Education is not only the key to future success in life; it is also the cornerstone of our democracy. Children, who learn to be thoughtful, confident adults, will be able to better evaluate the role of their government. RCN’s mission embraces the belief that every child has the right to the best education available. As supporters of RCN you know that with this comes the strongest guarantee for success that a child has.  

That said, the Rochester community has a high percentage of children living in poverty, which directly affects their chance for good education. We know that if a child starts behind, they stay behind:

500-1,100 words: The difference in the size of a three year old’s vocabulary, between a child living in poverty and low literacy versus a child living in middle class with high literacy.

700: The number of new neural connections that should be forming every second in a young child’s brain.
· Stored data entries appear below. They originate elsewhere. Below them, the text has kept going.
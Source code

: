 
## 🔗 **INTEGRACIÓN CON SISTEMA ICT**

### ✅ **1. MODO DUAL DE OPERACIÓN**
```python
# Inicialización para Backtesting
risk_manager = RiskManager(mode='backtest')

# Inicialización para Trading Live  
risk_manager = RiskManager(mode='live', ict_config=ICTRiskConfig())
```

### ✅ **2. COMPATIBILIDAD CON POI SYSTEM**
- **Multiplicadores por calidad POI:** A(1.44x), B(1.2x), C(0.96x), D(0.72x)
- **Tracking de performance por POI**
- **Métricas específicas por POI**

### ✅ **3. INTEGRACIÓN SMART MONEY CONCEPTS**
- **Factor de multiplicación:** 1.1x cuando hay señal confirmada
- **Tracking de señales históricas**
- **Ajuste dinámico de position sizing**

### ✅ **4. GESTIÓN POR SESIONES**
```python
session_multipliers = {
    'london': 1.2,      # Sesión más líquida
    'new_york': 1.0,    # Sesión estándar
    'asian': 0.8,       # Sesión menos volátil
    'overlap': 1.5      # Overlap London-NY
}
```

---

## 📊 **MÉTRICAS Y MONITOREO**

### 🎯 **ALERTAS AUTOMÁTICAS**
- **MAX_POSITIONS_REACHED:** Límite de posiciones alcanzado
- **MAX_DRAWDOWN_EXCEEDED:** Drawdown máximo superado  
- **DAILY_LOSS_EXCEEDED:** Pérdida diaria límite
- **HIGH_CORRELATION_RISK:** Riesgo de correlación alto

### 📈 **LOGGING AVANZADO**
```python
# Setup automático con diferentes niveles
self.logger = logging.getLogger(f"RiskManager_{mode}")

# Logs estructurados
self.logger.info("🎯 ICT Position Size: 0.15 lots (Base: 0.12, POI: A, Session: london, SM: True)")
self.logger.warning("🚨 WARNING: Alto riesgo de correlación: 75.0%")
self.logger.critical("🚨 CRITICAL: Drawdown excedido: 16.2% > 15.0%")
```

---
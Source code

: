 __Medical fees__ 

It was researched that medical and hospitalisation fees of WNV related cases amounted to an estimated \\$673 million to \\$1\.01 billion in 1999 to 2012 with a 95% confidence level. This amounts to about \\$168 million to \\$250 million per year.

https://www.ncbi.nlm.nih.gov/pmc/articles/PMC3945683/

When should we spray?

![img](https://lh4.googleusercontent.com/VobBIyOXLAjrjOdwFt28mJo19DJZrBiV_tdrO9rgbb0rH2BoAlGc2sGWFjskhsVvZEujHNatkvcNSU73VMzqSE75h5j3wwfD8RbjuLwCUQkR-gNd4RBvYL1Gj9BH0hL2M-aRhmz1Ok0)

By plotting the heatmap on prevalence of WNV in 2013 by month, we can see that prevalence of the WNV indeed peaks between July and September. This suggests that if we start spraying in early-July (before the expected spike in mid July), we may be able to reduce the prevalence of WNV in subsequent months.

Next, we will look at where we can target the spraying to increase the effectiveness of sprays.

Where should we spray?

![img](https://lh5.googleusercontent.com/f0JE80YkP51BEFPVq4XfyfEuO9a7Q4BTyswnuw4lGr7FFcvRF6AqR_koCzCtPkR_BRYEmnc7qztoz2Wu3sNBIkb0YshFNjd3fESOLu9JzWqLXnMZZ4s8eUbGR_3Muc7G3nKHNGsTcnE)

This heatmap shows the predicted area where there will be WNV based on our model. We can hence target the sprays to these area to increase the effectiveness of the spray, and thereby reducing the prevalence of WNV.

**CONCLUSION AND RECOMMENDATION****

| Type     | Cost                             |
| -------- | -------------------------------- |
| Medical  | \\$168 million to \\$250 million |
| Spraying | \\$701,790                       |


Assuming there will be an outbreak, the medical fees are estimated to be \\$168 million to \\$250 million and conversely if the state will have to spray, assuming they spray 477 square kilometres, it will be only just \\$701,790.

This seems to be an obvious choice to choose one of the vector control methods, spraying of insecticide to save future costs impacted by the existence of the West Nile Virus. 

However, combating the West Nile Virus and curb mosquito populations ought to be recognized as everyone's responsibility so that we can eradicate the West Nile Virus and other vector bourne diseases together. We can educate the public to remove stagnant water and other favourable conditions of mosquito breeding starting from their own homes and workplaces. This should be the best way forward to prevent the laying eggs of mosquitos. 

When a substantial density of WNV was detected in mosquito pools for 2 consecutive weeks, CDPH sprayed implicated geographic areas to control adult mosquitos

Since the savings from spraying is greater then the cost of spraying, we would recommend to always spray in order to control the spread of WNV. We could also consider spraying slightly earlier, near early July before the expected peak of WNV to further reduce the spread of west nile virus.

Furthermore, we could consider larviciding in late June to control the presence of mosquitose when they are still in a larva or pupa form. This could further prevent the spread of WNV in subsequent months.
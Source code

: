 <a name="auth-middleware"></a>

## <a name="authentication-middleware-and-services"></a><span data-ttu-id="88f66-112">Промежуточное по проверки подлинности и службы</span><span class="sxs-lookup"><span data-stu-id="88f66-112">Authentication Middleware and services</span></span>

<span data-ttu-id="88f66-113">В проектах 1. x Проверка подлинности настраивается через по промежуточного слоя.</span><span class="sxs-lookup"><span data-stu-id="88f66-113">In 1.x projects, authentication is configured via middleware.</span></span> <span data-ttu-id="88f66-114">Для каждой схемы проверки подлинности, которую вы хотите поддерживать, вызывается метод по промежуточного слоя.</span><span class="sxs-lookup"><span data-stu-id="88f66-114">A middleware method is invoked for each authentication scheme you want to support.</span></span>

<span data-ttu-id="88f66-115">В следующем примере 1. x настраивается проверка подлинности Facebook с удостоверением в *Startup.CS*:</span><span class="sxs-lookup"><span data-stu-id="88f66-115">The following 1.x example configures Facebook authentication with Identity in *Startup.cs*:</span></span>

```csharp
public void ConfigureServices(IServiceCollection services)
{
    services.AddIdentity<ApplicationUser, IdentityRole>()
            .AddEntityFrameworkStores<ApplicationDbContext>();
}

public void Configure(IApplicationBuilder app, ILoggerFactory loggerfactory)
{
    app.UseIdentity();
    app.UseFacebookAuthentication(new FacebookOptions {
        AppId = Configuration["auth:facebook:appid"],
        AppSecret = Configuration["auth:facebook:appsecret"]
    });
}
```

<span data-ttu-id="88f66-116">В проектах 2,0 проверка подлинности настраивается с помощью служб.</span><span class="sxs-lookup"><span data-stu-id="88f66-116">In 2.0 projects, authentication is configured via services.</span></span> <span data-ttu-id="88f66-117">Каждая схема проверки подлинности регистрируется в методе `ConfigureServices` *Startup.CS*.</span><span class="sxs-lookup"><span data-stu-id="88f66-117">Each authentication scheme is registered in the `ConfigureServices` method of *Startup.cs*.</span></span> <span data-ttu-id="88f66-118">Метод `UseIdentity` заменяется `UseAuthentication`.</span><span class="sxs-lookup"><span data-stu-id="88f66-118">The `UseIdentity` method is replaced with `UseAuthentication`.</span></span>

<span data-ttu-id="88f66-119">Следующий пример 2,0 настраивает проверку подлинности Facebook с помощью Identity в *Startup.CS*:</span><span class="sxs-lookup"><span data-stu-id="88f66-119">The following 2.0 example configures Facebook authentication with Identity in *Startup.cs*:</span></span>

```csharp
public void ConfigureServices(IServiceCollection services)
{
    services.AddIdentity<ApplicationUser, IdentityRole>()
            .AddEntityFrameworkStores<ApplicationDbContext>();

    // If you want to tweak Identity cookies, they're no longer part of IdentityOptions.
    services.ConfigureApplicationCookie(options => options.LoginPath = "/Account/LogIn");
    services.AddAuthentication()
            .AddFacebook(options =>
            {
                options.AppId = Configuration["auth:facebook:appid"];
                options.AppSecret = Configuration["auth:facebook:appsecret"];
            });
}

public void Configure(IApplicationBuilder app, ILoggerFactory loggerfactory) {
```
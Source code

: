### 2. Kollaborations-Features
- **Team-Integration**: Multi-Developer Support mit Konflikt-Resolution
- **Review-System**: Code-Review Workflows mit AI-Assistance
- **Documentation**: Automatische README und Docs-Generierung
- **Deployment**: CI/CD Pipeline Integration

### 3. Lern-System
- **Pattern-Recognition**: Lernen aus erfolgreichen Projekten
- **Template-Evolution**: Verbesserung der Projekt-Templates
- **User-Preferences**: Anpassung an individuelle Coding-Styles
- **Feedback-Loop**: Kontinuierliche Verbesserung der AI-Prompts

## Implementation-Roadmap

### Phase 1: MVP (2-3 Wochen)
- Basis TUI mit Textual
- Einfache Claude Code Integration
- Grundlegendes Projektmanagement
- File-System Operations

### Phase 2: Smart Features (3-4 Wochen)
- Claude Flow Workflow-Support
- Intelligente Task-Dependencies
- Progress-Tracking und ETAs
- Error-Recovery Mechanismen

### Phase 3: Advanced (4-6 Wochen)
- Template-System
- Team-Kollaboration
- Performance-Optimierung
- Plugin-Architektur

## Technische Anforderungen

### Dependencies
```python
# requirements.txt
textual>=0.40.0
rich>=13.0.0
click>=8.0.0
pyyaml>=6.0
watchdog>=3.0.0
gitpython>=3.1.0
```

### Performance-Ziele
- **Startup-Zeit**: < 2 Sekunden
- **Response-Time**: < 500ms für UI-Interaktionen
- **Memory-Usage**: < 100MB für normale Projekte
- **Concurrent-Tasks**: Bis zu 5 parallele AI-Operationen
These connections are the foundation for all future learning, behavior and health.

200%: The jump in a child’s likelihood of attending college, when he or she attends a quality early care program such as RCN’s.

RCN continues to close the achievement gap for disadvantaged children as our classrooms consistently score in the highest range of classroom assessments. As a community, we need well-educated problem solvers, who can read between the lines of a book, on the internet and in daily conversation. These future leaders will make the best decisions for themselves and their communities. As we emerge from election season, with many tough choices facing us daily, it becomes even more apparent that our children need to develop the skills to become a voice for themselves and of those around them. Your support for RCN helps to build a stronger community, and give every child the opportunity to not be left behind. Thank you for engaging with us in being a voice for positive change.